Theron: Each week has 3 loosely-related problems assigned to different groups. Every student contributes to their group every week, but generally only to the problem they're working on. The end-of-week presentations give the groups a chance to share their problem and the solution they found with the other groups. Everyone is expected to understand the work that has been done; later problems often depend on conclusions from earlier ones, which the students are expected to recognize.

I might have been unclear on the scaling of points for the final grade. An idealized picture would be one with four written papers and four exam problems. Then each of these would get a grade out of 4 points, yielding a total of 32 possible points, which would be added to the grades for standards 5–6 for a total out of 40. Since there are eleven papers instead of four, I will add up their total points and multiply by 4/11 to get a score out of 16. I don't know how many problems the exams will have, yet, but I'll use a similar scaling process to get another score out of 16. This will mitigate somewhat the scores required for various letter grades; a student could have a 3 on five of the papers and still get 38 points, if all the other grades are 4s.

Each student will have four presentations. I expect them to improve over time, but I'll only count their highest presentation score in the final grade. If at the end of the semester there's a student who's unhappy with her presentation grade, then I'll give her a chance to "redo" one, but I think that's unlikely to happen.

timfc: I think that last paragraph addresses some of your concerns, too. I've included in the syllabus the sentence, "I expect you to improve in each of these areas, and my criteria for success will become more exacting as the semester goes on." I could do a weighted system for the presentations, but the whole thing is complicated enough that I'd like to keep this part simple.

The biggest challenge overall, I think, is going to be in gauging the early grades so that they're neither too strict nor too lax. I want the students to develop habits early on (like revising their papers and giving other groups constructive feedback) that will lead to growth. Much of this is about building a culture rather than being too focused on the grading system.

Good questions. Thanks to you both!

Bret Benesh said...

This looks really great. Funny, I am kind of going in the opposite direction this semester, with a whole lot of content-focused learning goals. For the record, I think that your way is the way I would prefer to do things (I do not think that my course---calculus---is the right place for me to start with this. Also, it is way too close to the semester for me to change things up).

Joshua Bowman said...

Bret: wait for tomorrow. I'm going to post my calculus standards, which will be more numerous and content-based.

Tim said...

Josh, as always I really appreciate your ideas and how much thought you've put into them. The comments have also been very thought-provoking. It's funny, because I am just now putting together some standards for my abstract algebra class. I was worried about how to break up the specific content into different standards, so I really appreciate your situation and your solution.

Bret Benesh said...

How much explicit instruction do you give them in class for "Broad vision of the subject?"

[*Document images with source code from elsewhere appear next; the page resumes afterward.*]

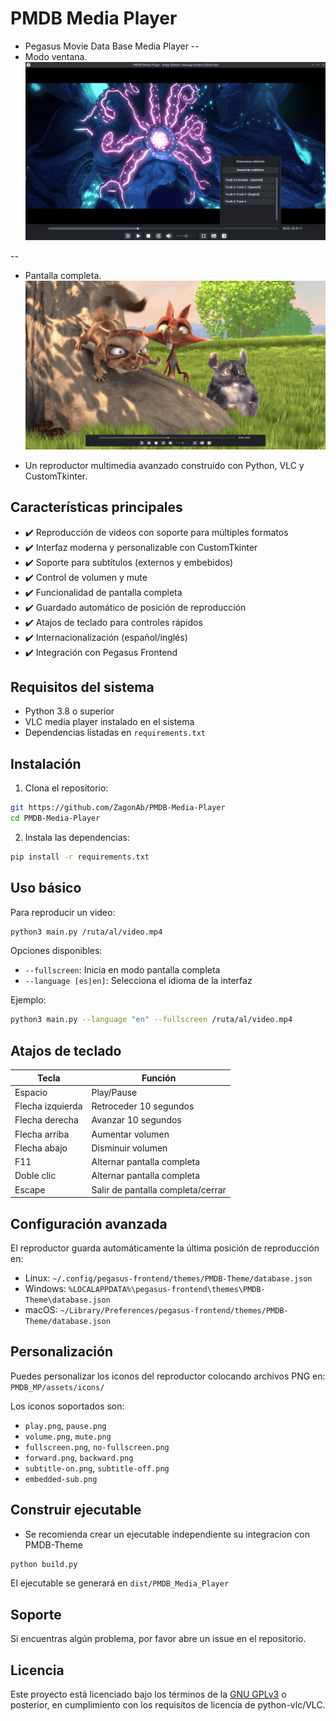 # PMDB Media Player
- Pegasus Movie Data Base Media Player
--
- Modo ventana.
![screenshot](https://github.com/ZagonAb/PMDB-Media-Player/blob/1ce3b7a661f3fd3d872408b2826129e12b2e08ba/.meta/screenshots/screen.png)

--
- Pantalla completa.
![screenshot1](https://github.com/ZagonAb/PMDB-Media-Player/blob/1ce3b7a661f3fd3d872408b2826129e12b2e08ba/.meta/screenshots/screen1.png)

- Un reproductor multimedia avanzado construido con Python, VLC y CustomTkinter.

## Características principales

- ✔️ Reproducción de videos con soporte para múltiples formatos
- ✔️ Interfaz moderna y personalizable con CustomTkinter
- ✔️ Soporte para subtítulos (externos y embebidos)
- ✔️ Control de volumen y mute
- ✔️ Funcionalidad de pantalla completa
- ✔️ Guardado automático de posición de reproducción
- ✔️ Atajos de teclado para controles rápidos
- ✔️ Internacionalización (español/inglés)
- ✔️ Integración con Pegasus Frontend

## Requisitos del sistema

- Python 3.8 o superior
- VLC media player instalado en el sistema
- Dependencias listadas en `requirements.txt`

## Instalación

1. Clona el repositorio:
```bash
git https://github.com/ZagonAb/PMDB-Media-Player
cd PMDB-Media-Player
```

2. Instala las dependencias:
```bash
pip install -r requirements.txt
```

## Uso básico

Para reproducir un video:

```bash
python3 main.py /ruta/al/video.mp4
```

Opciones disponibles:
- `--fullscreen`: Inicia en modo pantalla completa
- `--language [es|en]`: Selecciona el idioma de la interfaz

Ejemplo:
```bash
python3 main.py --language "en" --fullscreen /ruta/al/video.mp4
```

## Atajos de teclado

| Tecla               | Función                          |
|---------------------|----------------------------------|
| Espacio             | Play/Pause                       |
| Flecha izquierda    | Retroceder 10 segundos           |
| Flecha derecha      | Avanzar 10 segundos              |
| Flecha arriba       | Aumentar volumen                 |
| Flecha abajo        | Disminuir volumen                |
| F11                 | Alternar pantalla completa       |
| Doble clic          | Alternar pantalla completa       |
| Escape              | Salir de pantalla completa/cerrar|

## Configuración avanzada

El reproductor guarda automáticamente la última posición de reproducción en:
- Linux: `~/.config/pegasus-frontend/themes/PMDB-Theme/database.json`
- Windows: `%LOCALAPPDATA%\pegasus-frontend\themes\PMDB-Theme\database.json`
- macOS: `~/Library/Preferences/pegasus-frontend/themes/PMDB-Theme/database.json`

## Personalización

Puedes personalizar los iconos del reproductor colocando archivos PNG en:
`PMDB_MP/assets/icons/`

Los iconos soportados son:
- `play.png`, `pause.png`
- `volume.png`, `mute.png`
- `fullscreen.png`, `no-fullscreen.png`
- `forward.png`, `backward.png`
- `subtitle-on.png`, `subtitle-off.png`
- `embedded-sub.png`

## Construir ejecutable

- Se recomienda crear un ejecutable independiente su integracion con PMDB-Theme

```bash
python build.py
```

El ejecutable se generará en `dist/PMDB_Media_Player`

## Soporte

Si encuentras algún problema, por favor abre un issue en el repositorio.

## Licencia

Este proyecto está licenciado bajo los términos de la [GNU GPLv3](https://www.gnu.org/licenses/gpl-3.0.html) o posterior, en cumplimiento con los requisitos de licencia de python-vlc/VLC.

I am looking forward to diving into your next post.

Joshua Bowman said...

The notes that include the weekly assignments also have "Big Picture" paragraphs interspersed (a feature I have kept from earlier versions of the class). So there are examples that model this kind of writing.

I've found that when I suggest students provide a sketch of their proofs in their papers, they manage to draw out the key ideas. We'll see. :-) At first I'll be looking for self-awareness about what concepts and notation were new to them when they started solving the problem.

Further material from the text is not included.